One-to-One — one user has one profile. Neither side has multiples.
One-to-Many — one user uploads many videos. The video stores the user's ID.
Many-to-One — same as above, just from the other direction. Many videos point to one user.
Many-to-Many — one video can be in many playlists, one playlist can have many videos. You need either an array of IDs or a separate junction collection.
How I Apply This to a Real Schema
Let me walk through the collections I was building for my YouTube-like platform.
Users → Videos
Can one user have many videos? Yes. Can one video belong to many users? No — a video has one creator.
That's One-to-Many. So the video stores the owner's ID:
videos {
owner: ObjectId // references users
}
The user collection stores nothing about videos. I query from the video side.
Playlists → Videos
Can one playlist have many videos? Yes. Can one video be in many playlists? Also yes.
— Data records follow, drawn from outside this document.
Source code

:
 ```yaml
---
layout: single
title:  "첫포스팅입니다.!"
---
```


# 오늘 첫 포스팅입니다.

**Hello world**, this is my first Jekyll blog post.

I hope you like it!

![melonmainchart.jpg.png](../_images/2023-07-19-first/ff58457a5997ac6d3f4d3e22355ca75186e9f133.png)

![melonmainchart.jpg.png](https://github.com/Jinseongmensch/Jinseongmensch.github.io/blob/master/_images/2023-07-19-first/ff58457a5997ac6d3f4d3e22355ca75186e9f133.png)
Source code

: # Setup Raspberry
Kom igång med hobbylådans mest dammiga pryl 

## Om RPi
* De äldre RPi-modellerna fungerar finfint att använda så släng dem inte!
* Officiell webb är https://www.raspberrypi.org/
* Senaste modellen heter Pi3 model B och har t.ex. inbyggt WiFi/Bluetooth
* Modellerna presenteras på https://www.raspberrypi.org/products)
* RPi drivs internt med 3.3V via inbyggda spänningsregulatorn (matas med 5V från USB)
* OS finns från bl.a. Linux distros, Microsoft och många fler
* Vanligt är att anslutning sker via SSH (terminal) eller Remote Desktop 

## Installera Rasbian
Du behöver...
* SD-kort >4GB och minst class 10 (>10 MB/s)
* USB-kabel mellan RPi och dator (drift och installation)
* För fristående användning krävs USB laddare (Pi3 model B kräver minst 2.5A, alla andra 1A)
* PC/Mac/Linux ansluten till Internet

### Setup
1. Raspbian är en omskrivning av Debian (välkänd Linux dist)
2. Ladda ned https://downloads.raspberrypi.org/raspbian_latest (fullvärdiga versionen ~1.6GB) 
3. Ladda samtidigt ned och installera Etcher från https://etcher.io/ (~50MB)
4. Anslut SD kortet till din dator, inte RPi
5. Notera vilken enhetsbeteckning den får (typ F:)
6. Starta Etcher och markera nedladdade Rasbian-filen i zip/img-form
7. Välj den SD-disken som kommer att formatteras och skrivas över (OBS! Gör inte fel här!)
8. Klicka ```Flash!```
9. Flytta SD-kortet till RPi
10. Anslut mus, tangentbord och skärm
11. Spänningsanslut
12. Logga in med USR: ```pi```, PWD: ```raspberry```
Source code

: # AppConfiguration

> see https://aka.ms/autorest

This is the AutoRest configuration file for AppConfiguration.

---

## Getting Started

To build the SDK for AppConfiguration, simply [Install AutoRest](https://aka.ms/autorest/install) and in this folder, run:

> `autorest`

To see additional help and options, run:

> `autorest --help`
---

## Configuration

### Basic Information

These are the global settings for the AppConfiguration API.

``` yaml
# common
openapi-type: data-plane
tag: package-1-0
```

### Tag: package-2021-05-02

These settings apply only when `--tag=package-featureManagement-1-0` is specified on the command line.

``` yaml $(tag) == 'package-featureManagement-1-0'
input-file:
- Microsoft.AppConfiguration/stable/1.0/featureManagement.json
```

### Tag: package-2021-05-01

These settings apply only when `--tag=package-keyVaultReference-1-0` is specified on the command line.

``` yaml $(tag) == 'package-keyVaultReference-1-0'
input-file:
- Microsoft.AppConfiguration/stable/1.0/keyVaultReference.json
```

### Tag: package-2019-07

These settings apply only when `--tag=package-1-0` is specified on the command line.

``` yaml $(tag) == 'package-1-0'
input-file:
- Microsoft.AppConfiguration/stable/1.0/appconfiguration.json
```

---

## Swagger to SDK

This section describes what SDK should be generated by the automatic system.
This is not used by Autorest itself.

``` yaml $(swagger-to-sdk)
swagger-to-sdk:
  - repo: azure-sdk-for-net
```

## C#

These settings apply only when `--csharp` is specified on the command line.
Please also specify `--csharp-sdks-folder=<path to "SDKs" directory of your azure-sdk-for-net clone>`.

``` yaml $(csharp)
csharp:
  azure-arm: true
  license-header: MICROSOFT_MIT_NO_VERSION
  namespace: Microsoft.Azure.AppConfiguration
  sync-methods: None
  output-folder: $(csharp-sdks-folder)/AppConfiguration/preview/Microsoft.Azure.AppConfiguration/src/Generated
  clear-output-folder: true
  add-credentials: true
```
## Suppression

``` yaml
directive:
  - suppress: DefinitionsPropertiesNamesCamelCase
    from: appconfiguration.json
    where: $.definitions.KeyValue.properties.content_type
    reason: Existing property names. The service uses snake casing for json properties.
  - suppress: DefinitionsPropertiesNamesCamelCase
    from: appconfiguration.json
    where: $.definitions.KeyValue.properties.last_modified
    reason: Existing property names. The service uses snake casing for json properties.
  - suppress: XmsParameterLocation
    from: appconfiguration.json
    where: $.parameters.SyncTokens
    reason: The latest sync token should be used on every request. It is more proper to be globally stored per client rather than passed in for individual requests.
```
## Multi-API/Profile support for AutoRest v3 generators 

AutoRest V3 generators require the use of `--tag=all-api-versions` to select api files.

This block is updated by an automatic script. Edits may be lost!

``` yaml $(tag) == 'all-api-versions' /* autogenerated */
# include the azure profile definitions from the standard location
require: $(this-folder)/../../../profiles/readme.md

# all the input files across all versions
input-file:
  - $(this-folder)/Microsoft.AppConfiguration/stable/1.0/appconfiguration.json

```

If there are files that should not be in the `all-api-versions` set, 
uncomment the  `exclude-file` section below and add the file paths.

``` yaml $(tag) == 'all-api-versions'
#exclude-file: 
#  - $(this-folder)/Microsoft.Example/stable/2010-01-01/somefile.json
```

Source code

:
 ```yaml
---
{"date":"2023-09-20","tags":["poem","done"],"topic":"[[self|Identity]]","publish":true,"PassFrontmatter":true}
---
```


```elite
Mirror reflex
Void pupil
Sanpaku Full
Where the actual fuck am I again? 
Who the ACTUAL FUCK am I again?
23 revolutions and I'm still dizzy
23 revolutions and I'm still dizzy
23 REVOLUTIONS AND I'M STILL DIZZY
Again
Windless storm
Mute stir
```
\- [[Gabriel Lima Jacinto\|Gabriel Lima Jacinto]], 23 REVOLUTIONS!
That's Many-to-Many. I store an array of video IDs inside the playlist:
playlists {
videos: [ObjectId, ObjectId, ...] // references videos
}
Notice — the video doesn't need to know which playlists it belongs to. The playlist is the container, so it holds the reference. I don't store both sides. Storing both sides creates synchronization problems.
Users → Plan
Can one user have many plans? No — a user has one active plan. Can one plan belong to many users? Yes — many users can be on the "Premium" plan.
That's Many-to-One. So the user stores the plan ID:
users {
plan: ObjectId // references plans
}
Users ↔ Users (Subscriptions)
This one is interesting. A user can subscribe to many channels. A channel can have many subscribers. Both sides are users.
That's Many-to-Many, but it's self-referencing — both sides point to the same collection. I cover the exact collection design for this in my next article because there's a specific mistake worth talking about separately.
Who Stores the Reference?
Once I know the type, I ask: which side stores the ID?
The rule I follow — the "many" side stores the reference.
| Relationship | Who Stores the ID |
|---|---|
| One-to-Many | The child (many side) |
| Many-to-One | The many side |
| Many-to-Many | The container, or a junction collection |
| One-to-One | Whichever side you query from most |
The Full Decision Process
Can one A have many B's?
├── No → One-to-One (or Many-to-One from B's view)
└── Yes →
Can one B have many A's?
├── No → One-to-Many
└── Yes → Many-to-Many
Simple. I run every field through this before I write a single schema.
One More Thing About MongoDB Specifically
In SQL, you always have a separate join table for Many-to-Many. In MongoDB, you have two options:
Array of ObjectIds — works fine when the array is bounded (like playlist → videos)
Separate junction collection — better when the relationship itself has metadata, or when either side can grow very large
I use arrays for bounded cases and junction collections for everything else. Subscriptions, likes, watch history — those go into separate collections. I'll show why in the next article.
That's the whole framework. Ask the three questions, find the type, decide who stores the reference. Once this clicks, schema design gets a lot less confusing.